Manifesto MPBI dengan tegas menyebutkan, bahwa keberadaannya merupakan alat perjuangan pekerja/buruh Indonesia serta elemen masyarakat yang lain untuk mewujudkan kehidupan yang adil, sejahtera, dan bermartabat. Dalam kaitan dengan itu, MPBI akan berjuang untuk menghapus segala bentuk penindasan dan ketidakadilan, karena tidak sesuai dengan perikemanusiaan dan perikeadilan.
Kehidupan pekerja/buruh Indonesia harus diperlakukan sesuai dengan cita-cita bangsa Indonesia yang merdeka, adil, sejahtera, dan bermartabat. Penegakan hukum dan kedaulatan bangsa harus ditegakkan dengan menghapuskan eksploitasi hak-hak rakyat dan hak-hak pekerja/buruh.
Saat ini Pemerintah sedang berupaya memangkas regulasi yang dinilai menghambat investasi dengan melahirkan Omnibus Law RUU Cipta Kerja.

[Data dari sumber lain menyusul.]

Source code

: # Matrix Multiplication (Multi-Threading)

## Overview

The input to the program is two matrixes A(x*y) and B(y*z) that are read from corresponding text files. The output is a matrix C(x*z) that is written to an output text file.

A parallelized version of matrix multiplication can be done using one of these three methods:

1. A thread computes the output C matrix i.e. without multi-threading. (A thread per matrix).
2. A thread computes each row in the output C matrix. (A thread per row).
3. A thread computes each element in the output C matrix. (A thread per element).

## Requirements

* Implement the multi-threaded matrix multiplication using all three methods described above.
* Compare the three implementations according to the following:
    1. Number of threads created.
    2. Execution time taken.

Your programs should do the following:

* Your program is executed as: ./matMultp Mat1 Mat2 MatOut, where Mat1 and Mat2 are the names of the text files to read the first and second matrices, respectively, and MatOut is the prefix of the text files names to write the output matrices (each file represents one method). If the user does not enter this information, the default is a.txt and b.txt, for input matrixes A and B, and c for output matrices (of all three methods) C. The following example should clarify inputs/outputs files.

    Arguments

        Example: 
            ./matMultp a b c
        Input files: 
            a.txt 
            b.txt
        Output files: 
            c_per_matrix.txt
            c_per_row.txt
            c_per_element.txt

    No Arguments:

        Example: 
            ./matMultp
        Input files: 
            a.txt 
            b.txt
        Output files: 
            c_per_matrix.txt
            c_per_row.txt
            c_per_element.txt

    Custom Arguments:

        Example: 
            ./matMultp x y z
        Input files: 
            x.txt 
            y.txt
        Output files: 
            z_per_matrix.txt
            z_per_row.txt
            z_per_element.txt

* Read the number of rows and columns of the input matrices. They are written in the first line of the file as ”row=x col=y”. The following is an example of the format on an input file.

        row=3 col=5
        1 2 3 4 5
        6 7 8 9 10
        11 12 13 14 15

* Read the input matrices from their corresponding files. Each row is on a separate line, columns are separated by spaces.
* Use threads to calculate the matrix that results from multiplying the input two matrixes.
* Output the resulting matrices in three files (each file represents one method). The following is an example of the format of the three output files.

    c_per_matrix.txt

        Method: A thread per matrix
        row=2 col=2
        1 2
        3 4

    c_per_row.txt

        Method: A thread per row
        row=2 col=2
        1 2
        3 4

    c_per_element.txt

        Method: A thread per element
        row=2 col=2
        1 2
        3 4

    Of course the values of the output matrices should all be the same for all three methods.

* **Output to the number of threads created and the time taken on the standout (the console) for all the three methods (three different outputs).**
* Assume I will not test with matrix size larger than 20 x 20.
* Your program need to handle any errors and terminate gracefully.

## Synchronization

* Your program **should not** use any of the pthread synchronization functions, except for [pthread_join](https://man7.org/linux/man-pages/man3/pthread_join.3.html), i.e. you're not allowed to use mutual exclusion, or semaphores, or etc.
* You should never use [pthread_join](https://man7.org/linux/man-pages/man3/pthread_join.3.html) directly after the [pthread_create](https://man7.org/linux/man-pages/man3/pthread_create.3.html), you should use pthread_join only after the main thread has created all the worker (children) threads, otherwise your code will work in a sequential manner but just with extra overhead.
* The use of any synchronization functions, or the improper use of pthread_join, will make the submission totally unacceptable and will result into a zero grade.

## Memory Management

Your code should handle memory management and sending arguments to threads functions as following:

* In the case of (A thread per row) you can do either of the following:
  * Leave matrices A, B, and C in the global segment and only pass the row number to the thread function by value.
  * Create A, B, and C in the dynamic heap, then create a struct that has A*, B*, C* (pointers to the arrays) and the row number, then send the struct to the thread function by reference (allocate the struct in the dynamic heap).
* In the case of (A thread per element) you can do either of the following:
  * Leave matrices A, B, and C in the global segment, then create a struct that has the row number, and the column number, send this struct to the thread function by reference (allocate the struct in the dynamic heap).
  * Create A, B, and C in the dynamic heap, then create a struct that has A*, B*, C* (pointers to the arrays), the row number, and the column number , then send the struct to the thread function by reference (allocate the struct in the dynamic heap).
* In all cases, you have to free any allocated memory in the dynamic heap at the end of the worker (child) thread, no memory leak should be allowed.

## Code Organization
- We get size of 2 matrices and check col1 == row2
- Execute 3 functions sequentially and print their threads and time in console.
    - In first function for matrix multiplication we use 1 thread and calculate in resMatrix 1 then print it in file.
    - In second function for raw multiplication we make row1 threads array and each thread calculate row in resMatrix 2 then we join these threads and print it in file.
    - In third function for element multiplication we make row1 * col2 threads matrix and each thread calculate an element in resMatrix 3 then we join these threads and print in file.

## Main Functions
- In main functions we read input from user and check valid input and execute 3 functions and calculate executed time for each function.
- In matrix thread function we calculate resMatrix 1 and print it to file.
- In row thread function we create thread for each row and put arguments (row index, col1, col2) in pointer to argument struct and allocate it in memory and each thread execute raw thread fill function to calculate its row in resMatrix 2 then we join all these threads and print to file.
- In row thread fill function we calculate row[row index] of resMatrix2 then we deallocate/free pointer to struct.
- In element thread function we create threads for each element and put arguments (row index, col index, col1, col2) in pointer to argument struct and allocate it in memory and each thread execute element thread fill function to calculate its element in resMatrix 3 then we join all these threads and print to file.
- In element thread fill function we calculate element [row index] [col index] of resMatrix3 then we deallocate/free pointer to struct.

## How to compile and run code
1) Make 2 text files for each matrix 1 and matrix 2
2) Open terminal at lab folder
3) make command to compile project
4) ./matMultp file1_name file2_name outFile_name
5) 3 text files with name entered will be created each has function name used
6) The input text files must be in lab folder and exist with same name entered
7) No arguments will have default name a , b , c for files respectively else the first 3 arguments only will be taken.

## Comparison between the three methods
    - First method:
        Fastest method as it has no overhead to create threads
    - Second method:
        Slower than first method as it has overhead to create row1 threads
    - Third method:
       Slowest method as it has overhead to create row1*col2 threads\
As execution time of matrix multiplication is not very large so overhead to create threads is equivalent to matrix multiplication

Tetapi setelah dikaji secara seksama, ternyata isi RUU Cipta Kerja justru bertolak belakang dengan cita-cita luhur bangsa Indonesia sebagaimana tersebut di atas.
Khusus untuk kluster ketenagakerjaan, MPBI melihat RUU Cipta Kerja tidak memberikan kepastian pekerjaan (job security), kepastian pendapatan (salary security), dan kepastian jaminan sosial (social security).
Hal itu tercermin dari 9 (sembilan) alasan: hilangnya upah minimum, hilangnya pesangon, outsourcing bebas di semua jenis pekerjaan, pekerja kontrak tanpa dibatasi jenis pekerjaan dan dikontrak seumur hidup, PHK semakin mudah, waktu kerja yang melelahkan dan eksploitatif, TKA “buruh kasar” berpotensi masuk ke Indonesia dalam jumlah yang besar, jaminan sosial terancam hilang, dan sanksi pidana untuk pengusaha dihilangkan.
Melihat adanya potensi ancaman akibat adanya omnibus law RUU Cipta Kerja itulah; dengan penuh ketulusan, kesadaran, dan semangat kebersamaan, Majelis Pekerja Buruh Indonesia dihidupkan kembali (MPBI reborn).
MPBI akan menjadi alat perjuangan untuk mengawal dan menolak keras setiap kebijakan yang akan mendregadasi hak-hak pekerja buruh Indonesia, dalam segala bentuk kegiatan baik secara parlementer maupun ekstra parlementer melalui strategi konsep-lobbi-aksi (KLA).